RFK Jr.’s notoriously false, conspiracy-ridden anti-vaccination campaigns, including against school vaccination mandates, threaten efforts to keep all Americans healthy.
Kennedy’s confirmation hearing January 29 didn’t ease those concerns. Confronted with the wilder conspiracy theories he’s embraced—like the claim that Covid-19 was “ethnically targeted” to attack certain groups—he mostly soft-peddled or danced around them, rarely giving direct answers. He dodged questions about the Trump administration’s freeze on federal health funding and seemed to have no idea what Federally Qualified Health Centers are (they’re community health centers that provide care to underserved populations, regardless of ability to pay). He made vaguely reassuring statements like, “I am supportive of vaccines,” but waffled when, for example, Sen. Bernie Sanders (I-Vt.) confronted him with a child’s onesie sold by Children’s Health Defense, the group Kennedy founded, that reads, “No Vax, No Problem.”
RFK Jr.’s opposition to profiteering companies is highly selective. In his own words, he’s rooting for “psychedelics, peptides, stem cells, raw milk, hyperbaric therapies, chelating compounds, ivermectin, hydroxychloroquine, vitamins, clean foods, sunshine, exercise, nutraceuticals, and anything else that advances human health and can’t be patented by Pharma.” His statement, however, ignores the myriad companies and investors aggressively trying to cash in on this list—which includes products repeatedly shown to be either harmful or ineffective, like ivermectin. The key study advocating its use was retracted in December. RFK Jr. also has invited the U.S.’ largest producer of raw milk to be in charge of raw milk policy, despite multiple recalls of this company’s products, most recently because of contamination by bird flu virus. For RFK Jr., opportunistic profiting off of unsafe products is apparently fine, as is having plutocrat supporters keen to slash environmental protections, the social safety net, and of course their own income tax.
RFK Jr.’s notoriously false, conspiracy-ridden anti-vaccination campaigns, including against school vaccination mandates, threaten efforts to keep all Americans healthy. One rare success in reducing unfair differences in rates of disease across social groups—by income, by race or ethnicity, by rural or urban location—has been for vaccine-preventable childhood illness thanks to school vaccination mandates plus such federal programs as Vaccines for Children. Weakening these programs won’t “Make America Healthy Again.”
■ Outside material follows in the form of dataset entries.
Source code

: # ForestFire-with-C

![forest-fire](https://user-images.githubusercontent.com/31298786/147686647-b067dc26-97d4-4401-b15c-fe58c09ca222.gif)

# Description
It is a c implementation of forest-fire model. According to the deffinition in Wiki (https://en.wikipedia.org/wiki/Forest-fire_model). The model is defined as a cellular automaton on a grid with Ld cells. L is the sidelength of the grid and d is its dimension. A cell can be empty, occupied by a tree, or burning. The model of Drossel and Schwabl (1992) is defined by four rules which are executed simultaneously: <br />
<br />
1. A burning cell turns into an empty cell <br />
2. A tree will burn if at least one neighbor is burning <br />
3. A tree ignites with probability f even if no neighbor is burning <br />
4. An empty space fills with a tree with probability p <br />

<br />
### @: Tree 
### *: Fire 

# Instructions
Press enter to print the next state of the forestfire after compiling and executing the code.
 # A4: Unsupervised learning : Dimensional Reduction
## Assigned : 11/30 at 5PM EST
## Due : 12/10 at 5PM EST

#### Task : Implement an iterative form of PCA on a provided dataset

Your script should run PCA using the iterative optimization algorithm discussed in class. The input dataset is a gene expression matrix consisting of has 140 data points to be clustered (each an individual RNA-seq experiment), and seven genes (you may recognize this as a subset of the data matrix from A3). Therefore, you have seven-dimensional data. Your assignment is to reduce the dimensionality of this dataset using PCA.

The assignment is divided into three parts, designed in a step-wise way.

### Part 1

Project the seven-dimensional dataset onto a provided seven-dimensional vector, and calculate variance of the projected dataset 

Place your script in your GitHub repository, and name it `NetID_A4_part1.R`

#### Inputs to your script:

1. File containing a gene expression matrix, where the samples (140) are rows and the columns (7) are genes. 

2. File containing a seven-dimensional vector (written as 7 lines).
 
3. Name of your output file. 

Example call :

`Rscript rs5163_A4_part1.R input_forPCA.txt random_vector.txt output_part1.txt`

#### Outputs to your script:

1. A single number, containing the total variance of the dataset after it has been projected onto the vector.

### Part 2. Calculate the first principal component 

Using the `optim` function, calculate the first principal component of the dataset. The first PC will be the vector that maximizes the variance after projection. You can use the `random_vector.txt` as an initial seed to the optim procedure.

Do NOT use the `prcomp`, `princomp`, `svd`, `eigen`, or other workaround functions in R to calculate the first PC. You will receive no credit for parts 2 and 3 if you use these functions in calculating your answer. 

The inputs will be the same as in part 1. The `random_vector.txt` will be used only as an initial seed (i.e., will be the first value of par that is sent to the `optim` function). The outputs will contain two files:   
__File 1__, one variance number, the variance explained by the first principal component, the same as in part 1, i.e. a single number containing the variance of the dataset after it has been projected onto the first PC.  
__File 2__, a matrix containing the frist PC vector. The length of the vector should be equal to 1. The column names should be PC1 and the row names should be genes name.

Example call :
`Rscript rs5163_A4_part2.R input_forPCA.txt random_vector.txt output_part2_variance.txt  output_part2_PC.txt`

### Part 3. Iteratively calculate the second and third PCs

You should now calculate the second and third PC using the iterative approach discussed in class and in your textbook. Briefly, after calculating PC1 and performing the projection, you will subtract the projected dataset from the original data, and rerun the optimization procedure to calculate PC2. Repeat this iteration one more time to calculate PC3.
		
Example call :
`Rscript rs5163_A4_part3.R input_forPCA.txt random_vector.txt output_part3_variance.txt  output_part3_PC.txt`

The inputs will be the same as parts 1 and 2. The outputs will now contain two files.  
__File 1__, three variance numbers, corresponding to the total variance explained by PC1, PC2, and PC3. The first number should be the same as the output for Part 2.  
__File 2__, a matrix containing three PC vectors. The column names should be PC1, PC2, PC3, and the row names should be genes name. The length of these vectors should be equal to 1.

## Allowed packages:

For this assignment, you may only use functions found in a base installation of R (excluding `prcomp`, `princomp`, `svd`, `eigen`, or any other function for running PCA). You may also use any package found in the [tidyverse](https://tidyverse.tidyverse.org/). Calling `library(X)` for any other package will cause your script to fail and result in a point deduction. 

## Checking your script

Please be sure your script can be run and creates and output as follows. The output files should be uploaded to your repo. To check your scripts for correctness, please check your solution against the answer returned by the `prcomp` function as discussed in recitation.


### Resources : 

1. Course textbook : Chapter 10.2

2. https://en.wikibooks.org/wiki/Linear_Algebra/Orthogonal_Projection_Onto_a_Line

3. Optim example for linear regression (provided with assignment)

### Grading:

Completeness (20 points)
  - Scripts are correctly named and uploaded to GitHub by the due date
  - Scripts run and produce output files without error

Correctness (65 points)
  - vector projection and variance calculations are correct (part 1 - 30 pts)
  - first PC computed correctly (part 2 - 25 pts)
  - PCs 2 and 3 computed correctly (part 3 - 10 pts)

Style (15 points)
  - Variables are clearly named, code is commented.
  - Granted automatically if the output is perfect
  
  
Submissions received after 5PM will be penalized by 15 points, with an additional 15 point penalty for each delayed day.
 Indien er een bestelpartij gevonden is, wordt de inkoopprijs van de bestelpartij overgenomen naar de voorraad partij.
RFK Jr. falsely pits “infectious” disease against “chronic” diseases without understanding many diseases are both infectious and chronic, including numerous types of cancer (e.g., cervical cancer, liver cancer) and ulcers—and many infectious diseases lead to chronic disease (e.g., HIV/AIDS, long Covid). Yet, Kennedy famously declared that the National Institutes of Health should “take a break” from “infectious diseases,” and pivot to “chronic diseases.” He apparently is unaware that 85% of the current NIH budget already goes to research on cancer, cardiovascular diseases, diabetes, drug addiction, mental health, aging, child health, and the like.
RFK Jr. should never be given power to implement his fallacious health-harming agendas.